The Patient Engagement Advisory Committee (Committee) to the Food and Drug Association (FDA) met recently to discuss cybersecurity in medical devices. Medical devices are increasingly connected to the internet, hospital networks, and other medical devices to provide features designed to improve healthcare and increase providers’ ability to treat patients. However, as medical devices become more connected and join the internet of things, cybersecurity risks increase. As the summary of the meeting indicates, preserving the benefit of the devices requires both continuous vigilance as well as timely and effective communications to users about evolving cybersecurity risks.
The Committee focused on factors for consideration by the FDA and industry when communicating cybersecurity risks to patients and the public, the role of healthcare providers and other stakeholders in communicating such risks to patients, and concerns patients have about changes to their devices to reduce cybersecurity risks.
Overall, the Committee members generally concluded that there is not one blanket approach that would work for all patients. However, they highlighted three strategic elements the FDA and industry should consider in conveying cybersecurity risks to patients when the probability of exploitation is not known: (1) explaining the unknown factor; (2) understanding patients’ fear of the potential unknown, and having those concerns addressed and factored in well in advance of the preapproval process; and (3) a balanced discussion between risk and benefits, particularly for lifesaving devices. The Committee felt the FDA could use an alert system similar to that used by other agencies (such as using green, yellow and red) to communicate the different levels of cybersecurity threat. The Committee also recommended that the FDA explore using Unique Device Identifiers (UDIs) to deliver targeted risk messages to patients who use particular devices.
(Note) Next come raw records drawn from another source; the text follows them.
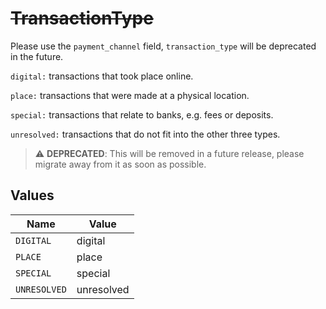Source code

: # ~~TransactionType~~

Please use the `payment_channel` field, `transaction_type` will be deprecated in the future.

`digital:` transactions that took place online.

`place:` transactions that were made at a physical location.

`special:` transactions that relate to banks, e.g. fees or deposits.

`unresolved:` transactions that do not fit into the other three types.


> :warning: **DEPRECATED**: This will be removed in a future release, please migrate away from it as soon as possible.


## Values

| Name         | Value        |
| ------------ | ------------ |
| `DIGITAL`    | digital      |
| `PLACE`      | place        |
| `SPECIAL`    | special      |
| `UNRESOLVED` | unresolved   |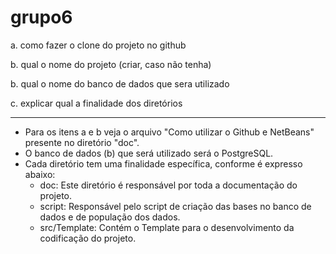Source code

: # grupo6

a. como fazer o clone do projeto no github

b. qual o nome do projeto (criar, caso não tenha)

b. qual o nome do banco de dados que sera utilizado

c. explicar qual a finalidade dos diretórios

------------------------------------------------------------
 - Para os itens a e b veja o arquivo "Como utilizar o Github e NetBeans" presente no diretório "doc".
 - O banco de dados (b) que será utilizado será o PostgreSQL.
 - Cada diretório tem uma finalidade específica, conforme é expresso abaixo:
      - doc: Este diretório é responsável por toda a documentação do projeto.
      - script: Responsável pelo script de criação das bases no banco de dados e de população dos dados.
      - src/Template: Contém o Template para o desenvolvimento da codificação do projeto.
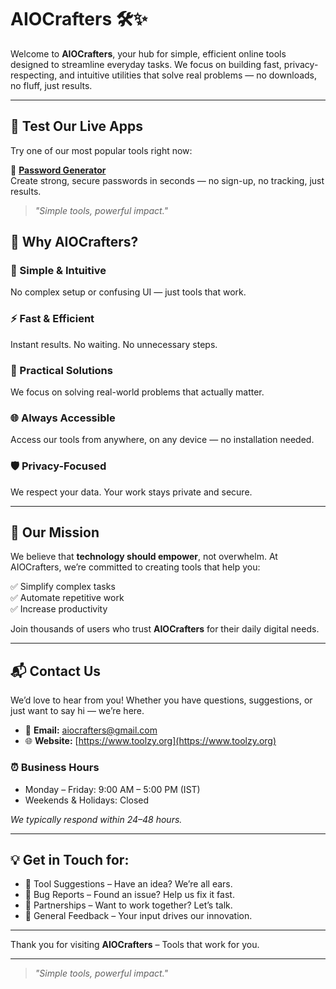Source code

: # AIOCrafters 🛠️✨

Welcome to **AIOCrafters**, your hub for simple, efficient online tools designed to streamline everyday tasks. We focus on building fast, privacy-respecting, and intuitive utilities that solve real problems — no downloads, no fluff, just results.

---
## 🧪 Test Our Live Apps

Try one of our most popular tools right now:

🔑 [**Password Generator**](https://aiocrafters.github.io/password-generator/)  
Create strong, secure passwords in seconds — no sign-up, no tracking, just results.

> _"Simple tools, powerful impact."_

## 🚀 Why AIOCrafters?

### 🔹 Simple & Intuitive  
No complex setup or confusing UI — just tools that work.

### ⚡ Fast & Efficient  
Instant results. No waiting. No unnecessary steps.

### 🎯 Practical Solutions  
We focus on solving real-world problems that actually matter.

### 🌐 Always Accessible  
Access our tools from anywhere, on any device — no installation needed.

### 🛡️ Privacy-Focused  
We respect your data. Your work stays private and secure.

---

## 🌟 Our Mission

We believe that **technology should empower**, not overwhelm. At AIOCrafters, we’re committed to creating tools that help you:

✅ Simplify complex tasks  
✅ Automate repetitive work  
✅ Increase productivity  

Join thousands of users who trust **AIOCrafters** for their daily digital needs.

---

## 📬 Contact Us

We’d love to hear from you! Whether you have questions, suggestions, or just want to say hi — we’re here.

- 📧 **Email:** [aiocrafters@gmail.com](mailto:aiocrafters@gmail.com)  
- 🌐 **Website:** [https://www.toolzy.org](https://www.toolzy.org)

### ⏰ Business Hours
- Monday – Friday: 9:00 AM – 5:00 PM (IST)  
- Weekends & Holidays: Closed  

*We typically respond within 24–48 hours.*

---

## 💡 Get in Touch for:

- 🔸 Tool Suggestions – Have an idea? We’re all ears.  
- 🔸 Bug Reports – Found an issue? Help us fix it fast.  
- 🔸 Partnerships – Want to work together? Let’s talk.  
- 🔸 General Feedback – Your input drives our innovation.  

---

Thank you for visiting **AIOCrafters** – Tools that work for you.

---

> _"Simple tools, powerful impact."_
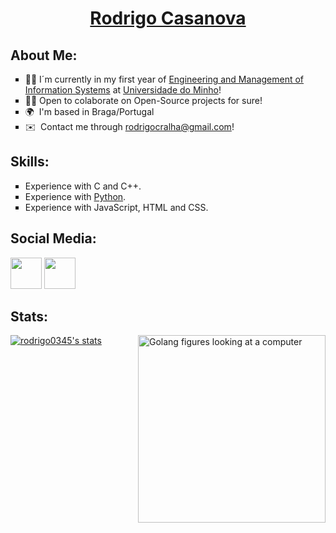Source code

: <h1 align="center"><strong><a href="https://www.linkedin.com/in/casanovarodrigo/" target="_blank" rel="external">Rodrigo Casanova</a></strong></h1>

<h2>About Me:</h2>

<ul type="square">
  <li>👨‍🎓  I´m currently in my first year of <ins>Engineering and Management of Information Systems</ins> at <a href="https://www.uminho.pt/EN" rel="external" traget="_blank">Universidade do Minho</a>!</li>
  <li>😶‍🌫️  Open to colaborate on Open-Source projects for sure!</li>
  <li>🌍  I'm based in Braga/Portugal </li>
  <li>✉️  Contact me through <a href = "mailto:rodrigocralha@gmail.com">rodrigocralha@gmail.com</a>!</li>
</ul>

<h2>Skills:</h2>
<ul type="square">
  <li>Experience with C and C++</a>.</li>
  <li>Experience with <a href="https://www.freecodecamp.org/certification/fcc14e961b3-4818-4ae8-8255-d8cc731041f7/scientific-computing-with-python-v7" target="_blank" rel="external">Python</a>.</li>
  <li>Experience with JavaScript, HTML and CSS.</li>
</ul>


<h2>Social Media:</h2>

<p align="left"> <a href="https://discord.com/users/Casanöva#2203" target="_blank" rel="noreferrer"><img src="https://raw.githubusercontent.com/danielcranney/readme-generator/main/public/icons/socials/discord.svg" width="50" height="50" /></a> <a href="https://www.linkedin.com/in/casanovarodrigo" target="_blank" rel="noreferrer"><img src="https://raw.githubusercontent.com/danielcranney/readme-generator/main/public/icons/socials/linkedin.svg" width="50" height="50" /></a></p>

<h2>Stats:</h2>
<img src="https://opensource.com/sites/default/files/uploads/image4.png" alt="Golang figures looking at a computer" width="300" align="right">
<a href="http://www.github.com/rodrigo0345"><img align="center" src="https://github-readme-stats.vercel.app/api?username=rodrigo0345&show_icons=true&hide=issues,&count_private=true&title_color=5a5ab9&text_color=ffffff&icon_color=5a5ab9&bg_color=0f172a&hide_border=true&show_icons=true" alt="rodrigo0345's stats" /></a>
The Committee believes it is important for patients to hear about a cybersecurity threat even before there is a risk reduction measure available, both for transparency and because patients might be able to detect potential harms. The FDA should also consider if and when to make the information public, given that there could be “bad actors” who take advantage of the risk upon learning about it through the media.
It will be interesting to see what the FDA does in response to the Committee’s recommendations, and whether guidance from the FDA will be forthcoming.